• Your assignment
Gather all lines with "가리킨다" from the records.

• Material supplied
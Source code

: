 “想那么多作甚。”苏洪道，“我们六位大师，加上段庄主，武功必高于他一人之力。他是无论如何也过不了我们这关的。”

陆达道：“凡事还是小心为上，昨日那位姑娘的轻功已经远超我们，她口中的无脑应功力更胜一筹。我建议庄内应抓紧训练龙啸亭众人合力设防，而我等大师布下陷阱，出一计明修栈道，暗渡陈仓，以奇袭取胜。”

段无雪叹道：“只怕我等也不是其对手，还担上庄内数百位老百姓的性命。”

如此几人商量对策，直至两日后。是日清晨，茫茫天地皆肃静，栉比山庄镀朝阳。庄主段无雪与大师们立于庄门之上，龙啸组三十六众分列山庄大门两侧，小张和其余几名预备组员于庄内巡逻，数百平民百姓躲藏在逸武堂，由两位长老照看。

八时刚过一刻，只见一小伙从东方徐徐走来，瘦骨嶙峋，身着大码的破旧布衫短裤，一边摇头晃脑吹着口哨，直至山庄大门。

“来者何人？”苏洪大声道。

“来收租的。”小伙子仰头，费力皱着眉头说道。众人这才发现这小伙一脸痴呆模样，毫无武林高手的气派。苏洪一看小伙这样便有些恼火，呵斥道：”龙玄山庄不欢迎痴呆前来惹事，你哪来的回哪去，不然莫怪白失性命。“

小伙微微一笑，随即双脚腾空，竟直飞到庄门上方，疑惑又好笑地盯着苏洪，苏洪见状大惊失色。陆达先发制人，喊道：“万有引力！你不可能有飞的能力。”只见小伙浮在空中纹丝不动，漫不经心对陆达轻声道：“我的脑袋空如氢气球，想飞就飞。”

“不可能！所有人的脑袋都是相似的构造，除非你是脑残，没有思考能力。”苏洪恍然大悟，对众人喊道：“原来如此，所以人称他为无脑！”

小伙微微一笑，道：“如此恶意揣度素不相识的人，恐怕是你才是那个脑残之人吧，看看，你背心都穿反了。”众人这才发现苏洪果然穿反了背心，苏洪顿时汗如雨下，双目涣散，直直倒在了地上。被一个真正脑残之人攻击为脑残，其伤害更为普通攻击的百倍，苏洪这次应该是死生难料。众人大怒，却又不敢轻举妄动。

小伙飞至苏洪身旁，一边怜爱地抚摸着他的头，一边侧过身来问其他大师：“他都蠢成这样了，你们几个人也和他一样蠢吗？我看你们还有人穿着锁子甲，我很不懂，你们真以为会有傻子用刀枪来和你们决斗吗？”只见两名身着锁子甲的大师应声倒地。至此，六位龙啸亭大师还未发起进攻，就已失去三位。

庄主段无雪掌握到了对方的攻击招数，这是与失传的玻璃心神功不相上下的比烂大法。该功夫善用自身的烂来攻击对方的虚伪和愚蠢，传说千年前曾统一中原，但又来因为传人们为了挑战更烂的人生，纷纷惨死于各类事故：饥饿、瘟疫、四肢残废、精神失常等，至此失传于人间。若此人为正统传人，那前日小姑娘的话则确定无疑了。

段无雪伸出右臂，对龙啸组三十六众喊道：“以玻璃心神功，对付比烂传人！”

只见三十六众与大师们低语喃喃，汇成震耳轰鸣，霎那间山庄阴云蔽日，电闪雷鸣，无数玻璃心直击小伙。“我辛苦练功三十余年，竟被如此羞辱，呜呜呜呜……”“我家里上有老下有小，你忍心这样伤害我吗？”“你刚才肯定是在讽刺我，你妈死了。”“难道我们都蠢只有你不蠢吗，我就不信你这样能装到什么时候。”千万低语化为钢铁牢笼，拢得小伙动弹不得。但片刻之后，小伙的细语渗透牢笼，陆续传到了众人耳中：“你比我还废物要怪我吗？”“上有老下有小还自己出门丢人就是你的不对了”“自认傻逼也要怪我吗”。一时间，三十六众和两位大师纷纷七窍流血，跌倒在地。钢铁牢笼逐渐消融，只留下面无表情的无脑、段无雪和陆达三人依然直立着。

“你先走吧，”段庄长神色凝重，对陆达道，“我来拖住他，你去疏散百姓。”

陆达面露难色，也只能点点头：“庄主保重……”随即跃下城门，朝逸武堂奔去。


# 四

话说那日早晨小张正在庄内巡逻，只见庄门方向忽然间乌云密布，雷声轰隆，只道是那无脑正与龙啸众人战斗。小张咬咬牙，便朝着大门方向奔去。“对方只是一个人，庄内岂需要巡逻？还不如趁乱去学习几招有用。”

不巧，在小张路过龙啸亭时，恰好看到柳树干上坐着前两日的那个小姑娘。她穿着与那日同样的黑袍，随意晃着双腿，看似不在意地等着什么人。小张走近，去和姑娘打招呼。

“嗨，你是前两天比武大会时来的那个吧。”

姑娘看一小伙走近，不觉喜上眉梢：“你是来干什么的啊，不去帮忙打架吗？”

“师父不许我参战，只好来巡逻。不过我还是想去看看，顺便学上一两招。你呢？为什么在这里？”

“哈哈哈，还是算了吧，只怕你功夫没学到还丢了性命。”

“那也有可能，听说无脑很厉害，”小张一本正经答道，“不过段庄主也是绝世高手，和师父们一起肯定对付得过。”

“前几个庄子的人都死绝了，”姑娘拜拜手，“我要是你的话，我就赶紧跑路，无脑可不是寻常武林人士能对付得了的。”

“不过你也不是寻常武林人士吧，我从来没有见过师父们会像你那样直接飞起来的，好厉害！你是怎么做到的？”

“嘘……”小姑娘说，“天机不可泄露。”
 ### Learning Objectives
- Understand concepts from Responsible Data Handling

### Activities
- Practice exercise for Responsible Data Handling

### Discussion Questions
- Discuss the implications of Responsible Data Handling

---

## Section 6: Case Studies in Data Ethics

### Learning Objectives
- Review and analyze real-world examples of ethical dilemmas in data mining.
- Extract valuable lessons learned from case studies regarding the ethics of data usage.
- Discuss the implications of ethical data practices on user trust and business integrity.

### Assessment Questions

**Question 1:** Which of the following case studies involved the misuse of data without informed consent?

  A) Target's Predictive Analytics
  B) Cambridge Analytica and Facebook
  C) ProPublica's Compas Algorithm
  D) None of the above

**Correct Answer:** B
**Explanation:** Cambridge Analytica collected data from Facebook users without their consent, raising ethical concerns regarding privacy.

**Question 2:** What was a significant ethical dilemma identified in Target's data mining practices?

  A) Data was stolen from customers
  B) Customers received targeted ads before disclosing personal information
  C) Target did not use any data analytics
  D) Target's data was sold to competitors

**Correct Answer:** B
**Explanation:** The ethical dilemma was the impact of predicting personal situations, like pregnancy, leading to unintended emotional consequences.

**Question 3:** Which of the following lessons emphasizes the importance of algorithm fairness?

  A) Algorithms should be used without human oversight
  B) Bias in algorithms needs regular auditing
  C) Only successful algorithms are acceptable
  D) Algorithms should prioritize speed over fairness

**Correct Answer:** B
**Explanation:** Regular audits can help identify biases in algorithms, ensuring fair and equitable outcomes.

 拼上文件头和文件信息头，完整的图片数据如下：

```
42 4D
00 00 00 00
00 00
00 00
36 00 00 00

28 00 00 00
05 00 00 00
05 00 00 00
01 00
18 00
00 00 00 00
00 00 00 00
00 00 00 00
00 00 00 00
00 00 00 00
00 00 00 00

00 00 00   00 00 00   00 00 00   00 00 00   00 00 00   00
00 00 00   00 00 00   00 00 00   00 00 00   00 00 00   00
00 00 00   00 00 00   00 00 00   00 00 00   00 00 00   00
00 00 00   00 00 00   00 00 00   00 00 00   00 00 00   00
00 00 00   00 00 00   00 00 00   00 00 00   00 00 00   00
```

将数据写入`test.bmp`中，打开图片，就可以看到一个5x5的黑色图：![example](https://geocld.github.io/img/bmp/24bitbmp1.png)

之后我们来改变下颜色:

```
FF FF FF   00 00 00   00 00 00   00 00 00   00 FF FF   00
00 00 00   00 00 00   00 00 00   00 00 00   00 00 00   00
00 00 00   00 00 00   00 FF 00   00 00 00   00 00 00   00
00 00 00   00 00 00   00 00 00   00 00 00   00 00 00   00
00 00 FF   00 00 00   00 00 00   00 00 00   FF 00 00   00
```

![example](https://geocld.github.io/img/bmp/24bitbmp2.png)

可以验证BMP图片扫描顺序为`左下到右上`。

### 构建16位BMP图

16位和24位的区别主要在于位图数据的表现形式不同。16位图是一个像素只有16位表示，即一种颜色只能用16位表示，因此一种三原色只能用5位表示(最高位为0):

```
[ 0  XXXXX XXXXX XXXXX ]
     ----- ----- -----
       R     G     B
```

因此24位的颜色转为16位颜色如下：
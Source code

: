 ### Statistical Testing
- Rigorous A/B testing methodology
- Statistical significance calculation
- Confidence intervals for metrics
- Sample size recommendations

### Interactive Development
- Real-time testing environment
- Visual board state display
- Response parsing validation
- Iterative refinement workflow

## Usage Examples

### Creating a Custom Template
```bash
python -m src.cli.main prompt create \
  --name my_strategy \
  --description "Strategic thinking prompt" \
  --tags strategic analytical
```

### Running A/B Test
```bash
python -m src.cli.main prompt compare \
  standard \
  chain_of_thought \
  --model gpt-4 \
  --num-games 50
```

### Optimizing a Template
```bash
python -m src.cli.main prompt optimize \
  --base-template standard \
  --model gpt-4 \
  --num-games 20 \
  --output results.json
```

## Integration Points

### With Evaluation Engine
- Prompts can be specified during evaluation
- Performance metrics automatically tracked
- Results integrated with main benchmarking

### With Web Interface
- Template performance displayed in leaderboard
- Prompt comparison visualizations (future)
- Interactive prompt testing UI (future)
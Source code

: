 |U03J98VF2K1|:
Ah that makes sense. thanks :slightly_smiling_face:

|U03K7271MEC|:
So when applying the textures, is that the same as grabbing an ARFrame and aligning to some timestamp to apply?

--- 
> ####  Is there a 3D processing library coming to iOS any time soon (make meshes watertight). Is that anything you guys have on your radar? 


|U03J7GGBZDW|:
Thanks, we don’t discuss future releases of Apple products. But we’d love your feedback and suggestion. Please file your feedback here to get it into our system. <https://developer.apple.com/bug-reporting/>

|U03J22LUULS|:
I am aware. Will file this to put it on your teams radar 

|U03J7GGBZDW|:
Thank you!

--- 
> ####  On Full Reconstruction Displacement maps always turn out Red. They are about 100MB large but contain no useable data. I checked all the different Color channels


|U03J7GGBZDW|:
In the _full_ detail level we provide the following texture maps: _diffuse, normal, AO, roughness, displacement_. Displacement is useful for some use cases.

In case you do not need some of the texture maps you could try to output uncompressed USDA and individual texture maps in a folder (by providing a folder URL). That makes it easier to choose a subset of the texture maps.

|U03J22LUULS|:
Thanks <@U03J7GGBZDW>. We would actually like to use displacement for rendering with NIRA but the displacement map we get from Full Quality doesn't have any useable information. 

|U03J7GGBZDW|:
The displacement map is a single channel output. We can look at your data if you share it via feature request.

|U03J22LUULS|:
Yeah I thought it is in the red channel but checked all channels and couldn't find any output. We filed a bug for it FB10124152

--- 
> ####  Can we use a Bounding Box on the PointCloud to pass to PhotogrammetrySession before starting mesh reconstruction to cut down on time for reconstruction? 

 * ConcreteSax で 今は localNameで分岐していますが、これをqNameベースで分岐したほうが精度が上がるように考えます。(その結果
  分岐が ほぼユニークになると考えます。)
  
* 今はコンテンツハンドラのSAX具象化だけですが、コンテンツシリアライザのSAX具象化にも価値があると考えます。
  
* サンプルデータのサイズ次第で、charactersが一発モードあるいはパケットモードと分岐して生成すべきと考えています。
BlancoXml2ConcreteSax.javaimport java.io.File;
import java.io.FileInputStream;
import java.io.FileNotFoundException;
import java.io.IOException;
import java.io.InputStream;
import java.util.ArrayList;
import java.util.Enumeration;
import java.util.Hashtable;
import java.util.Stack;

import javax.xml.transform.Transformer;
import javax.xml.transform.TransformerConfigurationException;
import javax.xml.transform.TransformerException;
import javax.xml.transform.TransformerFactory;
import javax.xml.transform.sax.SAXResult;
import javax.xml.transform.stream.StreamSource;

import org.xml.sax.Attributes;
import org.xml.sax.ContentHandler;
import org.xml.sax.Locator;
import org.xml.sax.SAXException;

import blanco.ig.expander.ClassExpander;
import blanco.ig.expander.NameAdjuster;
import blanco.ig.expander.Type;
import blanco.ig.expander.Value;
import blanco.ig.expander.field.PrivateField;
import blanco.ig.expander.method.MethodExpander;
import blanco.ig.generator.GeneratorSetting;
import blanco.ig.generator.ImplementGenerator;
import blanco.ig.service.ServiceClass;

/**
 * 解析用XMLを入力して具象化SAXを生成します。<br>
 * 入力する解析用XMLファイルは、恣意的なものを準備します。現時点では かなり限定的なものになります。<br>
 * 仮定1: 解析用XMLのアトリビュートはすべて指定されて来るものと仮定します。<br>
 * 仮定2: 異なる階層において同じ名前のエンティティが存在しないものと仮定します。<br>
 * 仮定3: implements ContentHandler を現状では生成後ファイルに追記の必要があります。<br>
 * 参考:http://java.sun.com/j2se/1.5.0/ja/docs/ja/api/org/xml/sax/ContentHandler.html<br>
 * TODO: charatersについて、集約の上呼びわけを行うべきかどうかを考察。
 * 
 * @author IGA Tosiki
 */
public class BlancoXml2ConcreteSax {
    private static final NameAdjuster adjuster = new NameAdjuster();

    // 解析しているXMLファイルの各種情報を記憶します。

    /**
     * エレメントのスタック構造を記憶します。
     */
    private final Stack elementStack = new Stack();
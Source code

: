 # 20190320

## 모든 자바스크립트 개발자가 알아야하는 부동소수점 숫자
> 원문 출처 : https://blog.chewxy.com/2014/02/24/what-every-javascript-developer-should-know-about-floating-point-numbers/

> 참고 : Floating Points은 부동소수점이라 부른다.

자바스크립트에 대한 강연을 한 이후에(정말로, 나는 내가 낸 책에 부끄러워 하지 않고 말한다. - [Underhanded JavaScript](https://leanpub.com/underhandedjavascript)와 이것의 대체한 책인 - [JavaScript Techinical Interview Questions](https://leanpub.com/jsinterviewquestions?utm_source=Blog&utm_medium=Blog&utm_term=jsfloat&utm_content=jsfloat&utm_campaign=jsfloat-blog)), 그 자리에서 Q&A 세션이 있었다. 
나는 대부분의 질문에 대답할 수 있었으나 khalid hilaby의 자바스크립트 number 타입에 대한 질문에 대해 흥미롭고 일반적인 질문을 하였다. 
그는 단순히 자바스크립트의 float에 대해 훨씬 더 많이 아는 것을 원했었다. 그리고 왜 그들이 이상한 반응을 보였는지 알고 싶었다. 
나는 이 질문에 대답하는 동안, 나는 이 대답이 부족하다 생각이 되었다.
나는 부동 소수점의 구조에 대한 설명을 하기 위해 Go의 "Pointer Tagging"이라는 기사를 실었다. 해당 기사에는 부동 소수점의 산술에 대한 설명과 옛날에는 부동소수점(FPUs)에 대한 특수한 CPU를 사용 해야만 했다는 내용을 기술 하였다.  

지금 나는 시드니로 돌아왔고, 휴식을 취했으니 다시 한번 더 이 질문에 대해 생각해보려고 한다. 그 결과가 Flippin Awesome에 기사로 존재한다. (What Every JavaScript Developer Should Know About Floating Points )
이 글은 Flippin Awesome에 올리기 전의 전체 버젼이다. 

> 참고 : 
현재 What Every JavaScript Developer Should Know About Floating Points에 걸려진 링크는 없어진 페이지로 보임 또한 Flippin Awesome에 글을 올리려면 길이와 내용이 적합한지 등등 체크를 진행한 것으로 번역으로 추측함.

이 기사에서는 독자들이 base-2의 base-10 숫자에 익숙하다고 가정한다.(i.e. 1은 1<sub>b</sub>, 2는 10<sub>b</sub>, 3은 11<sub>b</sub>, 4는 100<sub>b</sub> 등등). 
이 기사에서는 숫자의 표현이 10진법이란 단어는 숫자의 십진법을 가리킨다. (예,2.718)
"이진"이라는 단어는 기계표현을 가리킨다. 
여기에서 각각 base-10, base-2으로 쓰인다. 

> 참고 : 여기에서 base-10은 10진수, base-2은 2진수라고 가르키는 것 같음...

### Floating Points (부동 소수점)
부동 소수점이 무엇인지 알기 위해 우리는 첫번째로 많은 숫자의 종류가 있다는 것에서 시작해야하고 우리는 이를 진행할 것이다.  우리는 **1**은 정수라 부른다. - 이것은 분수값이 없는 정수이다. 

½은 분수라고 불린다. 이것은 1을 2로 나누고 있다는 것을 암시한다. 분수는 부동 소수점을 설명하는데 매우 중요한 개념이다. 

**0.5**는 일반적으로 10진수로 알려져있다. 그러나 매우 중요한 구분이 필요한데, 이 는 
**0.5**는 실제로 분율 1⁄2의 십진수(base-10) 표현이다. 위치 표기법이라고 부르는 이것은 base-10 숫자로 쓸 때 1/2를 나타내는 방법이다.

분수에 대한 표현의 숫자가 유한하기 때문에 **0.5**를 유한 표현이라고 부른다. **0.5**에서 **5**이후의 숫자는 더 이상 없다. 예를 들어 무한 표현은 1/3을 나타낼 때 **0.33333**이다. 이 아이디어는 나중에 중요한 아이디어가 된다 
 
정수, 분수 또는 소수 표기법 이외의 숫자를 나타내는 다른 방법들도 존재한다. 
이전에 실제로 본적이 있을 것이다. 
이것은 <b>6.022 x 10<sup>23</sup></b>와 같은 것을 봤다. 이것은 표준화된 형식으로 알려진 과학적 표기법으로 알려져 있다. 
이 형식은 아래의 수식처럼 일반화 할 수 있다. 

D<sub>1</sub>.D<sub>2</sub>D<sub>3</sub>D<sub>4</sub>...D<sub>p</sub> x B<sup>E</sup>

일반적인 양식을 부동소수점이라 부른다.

• Written solution
이 기사에서는 숫자의 표현이 10진법이란 단어는 숫자의 십진법을 가리킨다. (예,2.718)
"이진"이라는 단어는 기계표현을 가리킨다. 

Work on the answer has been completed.